Calculating drug spending per Medicaid enrollee

To determine whether rising drug costs simply reflected an increase in Medicaid enrollment, we sought national enrollment figures. CMS only began collecting data on Medicaid enrollment in 2013. But the Henry J. Kaiser Family Foundation, a nonprofit providing data, analysis and research on health policy, collected such data from two different CMS reporting systems and the California Department of Health Care Services.

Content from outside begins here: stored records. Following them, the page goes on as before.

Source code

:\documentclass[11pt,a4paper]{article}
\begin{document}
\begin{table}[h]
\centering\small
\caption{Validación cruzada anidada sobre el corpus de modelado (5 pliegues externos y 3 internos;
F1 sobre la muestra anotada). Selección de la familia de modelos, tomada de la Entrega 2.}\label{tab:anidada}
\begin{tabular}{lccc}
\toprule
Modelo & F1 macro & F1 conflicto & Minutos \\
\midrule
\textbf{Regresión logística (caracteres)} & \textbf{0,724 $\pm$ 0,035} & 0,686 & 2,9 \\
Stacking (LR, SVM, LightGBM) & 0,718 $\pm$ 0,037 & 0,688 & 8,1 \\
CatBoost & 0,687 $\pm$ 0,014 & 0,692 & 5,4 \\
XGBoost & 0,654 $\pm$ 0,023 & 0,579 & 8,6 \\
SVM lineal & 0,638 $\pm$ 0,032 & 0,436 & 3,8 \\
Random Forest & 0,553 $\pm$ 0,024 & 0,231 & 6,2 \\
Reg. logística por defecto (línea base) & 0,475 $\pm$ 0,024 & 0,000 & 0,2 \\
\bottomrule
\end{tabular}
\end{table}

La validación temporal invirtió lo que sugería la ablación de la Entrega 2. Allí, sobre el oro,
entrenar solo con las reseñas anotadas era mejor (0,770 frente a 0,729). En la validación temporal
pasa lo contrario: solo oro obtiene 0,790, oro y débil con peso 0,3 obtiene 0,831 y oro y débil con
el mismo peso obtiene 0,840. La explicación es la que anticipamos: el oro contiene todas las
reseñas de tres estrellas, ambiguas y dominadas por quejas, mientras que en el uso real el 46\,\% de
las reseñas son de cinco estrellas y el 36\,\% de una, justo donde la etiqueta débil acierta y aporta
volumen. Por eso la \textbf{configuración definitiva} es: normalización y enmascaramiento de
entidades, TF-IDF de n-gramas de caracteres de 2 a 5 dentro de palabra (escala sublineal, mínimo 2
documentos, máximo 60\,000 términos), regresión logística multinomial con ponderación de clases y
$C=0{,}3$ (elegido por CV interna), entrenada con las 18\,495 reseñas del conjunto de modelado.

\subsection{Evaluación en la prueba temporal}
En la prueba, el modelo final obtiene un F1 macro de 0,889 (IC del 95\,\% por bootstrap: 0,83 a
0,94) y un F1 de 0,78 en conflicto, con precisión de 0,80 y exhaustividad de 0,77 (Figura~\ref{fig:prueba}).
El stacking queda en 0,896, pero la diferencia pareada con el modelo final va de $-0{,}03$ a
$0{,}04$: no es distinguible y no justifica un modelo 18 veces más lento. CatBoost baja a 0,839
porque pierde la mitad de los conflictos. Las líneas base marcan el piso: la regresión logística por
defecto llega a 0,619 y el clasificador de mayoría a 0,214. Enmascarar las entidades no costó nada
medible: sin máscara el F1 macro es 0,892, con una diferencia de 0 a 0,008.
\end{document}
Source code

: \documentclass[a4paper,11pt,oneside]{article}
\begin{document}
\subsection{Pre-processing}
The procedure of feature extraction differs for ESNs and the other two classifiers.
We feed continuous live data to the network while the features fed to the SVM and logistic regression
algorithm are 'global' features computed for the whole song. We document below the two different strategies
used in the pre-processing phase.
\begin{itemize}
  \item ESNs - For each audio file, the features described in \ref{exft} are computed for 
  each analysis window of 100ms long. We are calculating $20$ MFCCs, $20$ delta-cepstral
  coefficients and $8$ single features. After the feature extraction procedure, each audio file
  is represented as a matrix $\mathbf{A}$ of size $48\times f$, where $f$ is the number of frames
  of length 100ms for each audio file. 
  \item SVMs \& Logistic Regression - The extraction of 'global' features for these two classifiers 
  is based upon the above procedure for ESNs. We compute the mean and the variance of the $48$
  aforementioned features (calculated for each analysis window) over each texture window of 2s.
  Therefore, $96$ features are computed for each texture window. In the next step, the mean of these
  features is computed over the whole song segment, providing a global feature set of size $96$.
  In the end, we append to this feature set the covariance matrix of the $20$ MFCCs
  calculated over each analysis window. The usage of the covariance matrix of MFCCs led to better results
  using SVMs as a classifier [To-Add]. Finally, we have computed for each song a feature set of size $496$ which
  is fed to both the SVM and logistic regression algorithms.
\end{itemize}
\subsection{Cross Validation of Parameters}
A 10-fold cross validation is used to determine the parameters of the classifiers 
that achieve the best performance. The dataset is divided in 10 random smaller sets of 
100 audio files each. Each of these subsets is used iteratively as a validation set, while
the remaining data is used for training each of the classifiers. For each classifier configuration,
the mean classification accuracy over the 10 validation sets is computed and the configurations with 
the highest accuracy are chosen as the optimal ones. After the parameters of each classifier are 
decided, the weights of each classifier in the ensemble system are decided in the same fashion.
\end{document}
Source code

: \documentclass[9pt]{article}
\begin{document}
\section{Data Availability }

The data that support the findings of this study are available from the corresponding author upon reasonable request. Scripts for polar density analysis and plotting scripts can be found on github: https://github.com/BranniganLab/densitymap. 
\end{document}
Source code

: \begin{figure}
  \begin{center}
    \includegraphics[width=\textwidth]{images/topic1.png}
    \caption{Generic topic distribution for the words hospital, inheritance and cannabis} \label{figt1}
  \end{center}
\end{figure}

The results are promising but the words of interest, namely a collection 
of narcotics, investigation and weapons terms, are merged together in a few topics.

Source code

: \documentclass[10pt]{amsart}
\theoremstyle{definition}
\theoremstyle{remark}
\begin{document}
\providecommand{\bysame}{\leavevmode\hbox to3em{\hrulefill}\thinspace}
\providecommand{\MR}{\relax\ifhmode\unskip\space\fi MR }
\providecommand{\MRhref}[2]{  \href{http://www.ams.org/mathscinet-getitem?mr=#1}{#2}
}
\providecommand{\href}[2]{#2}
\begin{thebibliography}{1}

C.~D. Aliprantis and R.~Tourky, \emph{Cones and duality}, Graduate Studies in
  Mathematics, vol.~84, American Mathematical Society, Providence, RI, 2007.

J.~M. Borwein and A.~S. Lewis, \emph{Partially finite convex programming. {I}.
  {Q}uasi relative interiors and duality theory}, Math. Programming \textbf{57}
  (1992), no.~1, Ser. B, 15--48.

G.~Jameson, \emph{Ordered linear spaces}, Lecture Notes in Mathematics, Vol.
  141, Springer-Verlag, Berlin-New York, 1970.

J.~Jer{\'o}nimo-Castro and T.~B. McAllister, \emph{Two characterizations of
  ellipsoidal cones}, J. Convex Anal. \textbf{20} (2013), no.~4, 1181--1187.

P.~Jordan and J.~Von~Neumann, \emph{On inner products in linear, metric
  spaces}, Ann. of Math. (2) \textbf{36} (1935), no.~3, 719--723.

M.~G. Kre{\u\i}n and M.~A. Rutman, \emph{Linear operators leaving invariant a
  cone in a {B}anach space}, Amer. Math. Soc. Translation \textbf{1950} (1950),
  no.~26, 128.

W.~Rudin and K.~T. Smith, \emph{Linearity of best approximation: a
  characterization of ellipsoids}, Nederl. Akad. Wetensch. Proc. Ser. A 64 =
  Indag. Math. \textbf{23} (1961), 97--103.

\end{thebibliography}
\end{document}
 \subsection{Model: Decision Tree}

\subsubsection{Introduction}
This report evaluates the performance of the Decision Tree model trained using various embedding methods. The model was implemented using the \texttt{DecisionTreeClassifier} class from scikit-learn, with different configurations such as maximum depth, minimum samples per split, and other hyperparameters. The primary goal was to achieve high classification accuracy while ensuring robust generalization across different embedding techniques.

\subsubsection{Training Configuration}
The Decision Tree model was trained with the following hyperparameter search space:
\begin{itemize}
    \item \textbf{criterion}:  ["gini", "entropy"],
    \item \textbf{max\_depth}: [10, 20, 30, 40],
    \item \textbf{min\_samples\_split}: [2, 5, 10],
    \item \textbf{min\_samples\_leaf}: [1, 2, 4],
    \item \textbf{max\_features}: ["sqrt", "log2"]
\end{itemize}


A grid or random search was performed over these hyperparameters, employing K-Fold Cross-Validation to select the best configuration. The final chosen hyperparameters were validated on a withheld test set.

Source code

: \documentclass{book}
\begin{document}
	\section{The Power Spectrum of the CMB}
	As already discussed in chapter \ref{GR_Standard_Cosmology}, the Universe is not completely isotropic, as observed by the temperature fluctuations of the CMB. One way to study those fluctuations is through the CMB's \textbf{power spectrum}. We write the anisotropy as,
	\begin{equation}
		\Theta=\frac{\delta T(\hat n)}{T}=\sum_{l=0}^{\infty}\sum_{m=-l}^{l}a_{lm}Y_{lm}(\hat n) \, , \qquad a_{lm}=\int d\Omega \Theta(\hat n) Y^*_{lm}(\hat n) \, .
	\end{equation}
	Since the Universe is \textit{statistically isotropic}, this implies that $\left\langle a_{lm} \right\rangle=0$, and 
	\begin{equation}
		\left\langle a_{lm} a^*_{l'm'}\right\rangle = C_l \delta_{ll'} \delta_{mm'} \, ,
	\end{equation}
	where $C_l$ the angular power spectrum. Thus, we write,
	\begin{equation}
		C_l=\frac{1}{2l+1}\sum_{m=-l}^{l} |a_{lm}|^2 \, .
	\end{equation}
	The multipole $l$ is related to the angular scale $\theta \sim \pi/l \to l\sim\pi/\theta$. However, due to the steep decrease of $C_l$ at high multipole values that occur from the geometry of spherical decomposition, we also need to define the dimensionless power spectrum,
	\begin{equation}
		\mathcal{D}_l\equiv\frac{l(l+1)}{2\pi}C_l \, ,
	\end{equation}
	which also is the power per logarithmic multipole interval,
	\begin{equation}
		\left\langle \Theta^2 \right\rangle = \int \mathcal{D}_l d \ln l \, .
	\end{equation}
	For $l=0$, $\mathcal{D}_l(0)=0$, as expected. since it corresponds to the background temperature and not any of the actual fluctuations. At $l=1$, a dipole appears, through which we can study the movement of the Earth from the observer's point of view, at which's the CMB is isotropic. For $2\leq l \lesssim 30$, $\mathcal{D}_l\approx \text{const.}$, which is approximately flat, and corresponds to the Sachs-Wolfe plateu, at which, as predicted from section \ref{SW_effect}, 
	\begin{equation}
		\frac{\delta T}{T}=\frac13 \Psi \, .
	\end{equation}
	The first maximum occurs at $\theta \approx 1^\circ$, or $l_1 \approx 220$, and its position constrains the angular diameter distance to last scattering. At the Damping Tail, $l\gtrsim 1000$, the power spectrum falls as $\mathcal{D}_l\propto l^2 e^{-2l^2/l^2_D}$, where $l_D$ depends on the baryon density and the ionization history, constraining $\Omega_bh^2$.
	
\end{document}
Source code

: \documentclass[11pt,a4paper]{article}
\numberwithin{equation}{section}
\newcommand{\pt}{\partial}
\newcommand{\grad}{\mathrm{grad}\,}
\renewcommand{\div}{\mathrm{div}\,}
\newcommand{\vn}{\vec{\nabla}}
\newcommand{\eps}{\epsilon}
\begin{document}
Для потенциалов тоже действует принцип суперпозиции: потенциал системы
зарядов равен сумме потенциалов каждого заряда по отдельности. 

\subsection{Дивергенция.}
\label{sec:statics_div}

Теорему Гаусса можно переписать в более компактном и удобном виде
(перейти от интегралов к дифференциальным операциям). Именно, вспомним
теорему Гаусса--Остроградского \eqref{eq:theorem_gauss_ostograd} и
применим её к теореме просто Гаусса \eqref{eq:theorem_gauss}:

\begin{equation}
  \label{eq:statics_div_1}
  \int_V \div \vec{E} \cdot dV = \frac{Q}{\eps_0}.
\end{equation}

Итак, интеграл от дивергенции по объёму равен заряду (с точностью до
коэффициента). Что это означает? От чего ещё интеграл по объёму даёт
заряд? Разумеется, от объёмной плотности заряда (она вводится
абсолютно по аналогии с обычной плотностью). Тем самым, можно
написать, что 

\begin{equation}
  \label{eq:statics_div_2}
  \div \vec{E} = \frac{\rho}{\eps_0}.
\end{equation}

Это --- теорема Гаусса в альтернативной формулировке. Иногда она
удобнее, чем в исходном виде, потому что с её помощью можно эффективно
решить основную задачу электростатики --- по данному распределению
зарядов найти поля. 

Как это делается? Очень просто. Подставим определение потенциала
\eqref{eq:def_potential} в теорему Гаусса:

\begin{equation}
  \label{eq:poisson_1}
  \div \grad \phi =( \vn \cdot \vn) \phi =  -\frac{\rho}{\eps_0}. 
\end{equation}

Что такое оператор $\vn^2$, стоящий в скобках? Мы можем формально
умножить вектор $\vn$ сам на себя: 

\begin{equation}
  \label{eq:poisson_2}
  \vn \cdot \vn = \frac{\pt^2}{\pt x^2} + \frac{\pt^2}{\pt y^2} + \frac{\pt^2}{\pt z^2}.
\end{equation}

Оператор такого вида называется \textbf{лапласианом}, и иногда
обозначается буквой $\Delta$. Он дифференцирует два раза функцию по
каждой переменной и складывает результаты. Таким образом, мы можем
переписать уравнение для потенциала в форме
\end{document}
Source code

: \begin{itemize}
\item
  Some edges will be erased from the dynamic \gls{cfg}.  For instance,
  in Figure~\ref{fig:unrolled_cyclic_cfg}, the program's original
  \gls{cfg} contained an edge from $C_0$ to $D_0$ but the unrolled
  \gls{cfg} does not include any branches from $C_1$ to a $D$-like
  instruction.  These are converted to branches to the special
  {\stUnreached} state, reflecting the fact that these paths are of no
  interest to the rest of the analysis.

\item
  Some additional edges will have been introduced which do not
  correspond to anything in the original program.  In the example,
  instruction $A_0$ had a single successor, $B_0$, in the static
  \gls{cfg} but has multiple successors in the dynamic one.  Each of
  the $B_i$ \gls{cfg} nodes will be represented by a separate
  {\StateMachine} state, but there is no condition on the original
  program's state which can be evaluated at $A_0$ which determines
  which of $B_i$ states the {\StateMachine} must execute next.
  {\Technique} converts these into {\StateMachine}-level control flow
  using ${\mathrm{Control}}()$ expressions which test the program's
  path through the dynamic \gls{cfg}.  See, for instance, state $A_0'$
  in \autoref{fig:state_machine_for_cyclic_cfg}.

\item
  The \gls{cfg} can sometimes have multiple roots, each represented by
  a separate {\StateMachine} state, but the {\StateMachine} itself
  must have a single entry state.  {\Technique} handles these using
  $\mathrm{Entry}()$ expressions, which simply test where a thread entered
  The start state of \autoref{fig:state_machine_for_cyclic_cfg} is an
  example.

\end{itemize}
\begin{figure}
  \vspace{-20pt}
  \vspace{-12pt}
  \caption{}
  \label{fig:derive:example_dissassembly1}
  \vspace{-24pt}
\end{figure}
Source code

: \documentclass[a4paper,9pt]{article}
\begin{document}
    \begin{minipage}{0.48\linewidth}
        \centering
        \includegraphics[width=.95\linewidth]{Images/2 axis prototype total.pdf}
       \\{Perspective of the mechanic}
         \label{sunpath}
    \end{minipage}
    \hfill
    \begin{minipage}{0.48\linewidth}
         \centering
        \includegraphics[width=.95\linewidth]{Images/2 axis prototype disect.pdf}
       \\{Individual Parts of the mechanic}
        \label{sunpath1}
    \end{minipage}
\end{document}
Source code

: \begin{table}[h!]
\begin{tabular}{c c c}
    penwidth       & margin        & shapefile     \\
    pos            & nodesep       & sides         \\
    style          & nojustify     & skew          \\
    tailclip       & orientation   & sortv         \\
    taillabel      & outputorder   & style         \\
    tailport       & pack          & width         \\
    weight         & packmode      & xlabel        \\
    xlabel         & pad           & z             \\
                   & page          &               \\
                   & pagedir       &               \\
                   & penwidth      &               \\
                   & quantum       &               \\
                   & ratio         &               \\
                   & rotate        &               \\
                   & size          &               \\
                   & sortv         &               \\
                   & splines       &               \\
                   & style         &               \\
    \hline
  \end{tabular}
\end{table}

Enrollment was measured in slightly different ways in each system. The enrollment counts from 2008 through 2014 represent anyone who had at least one day of Medicaid coverage in the year, while figures from 2015 through 2016 represent the highest monthly enrollment in the year. As such, it’s likely the 2015 and 2016 data slightly undercounts the maximum number of Medicaid enrollees in each year. Additionally, full data for a handful of states was unavailable in 2012 or 2013 so Kaiser used data from the previous year.

We then divided the previously calculated drug spending by Medicaid enrollment for each year. The analysis revealed that between 2008 and 2016, nationwide Medicaid spending on drugs per enrollee minus rebates increased from $273 per enrollee to $405 per enrollee, an increase of nearly 50 percent.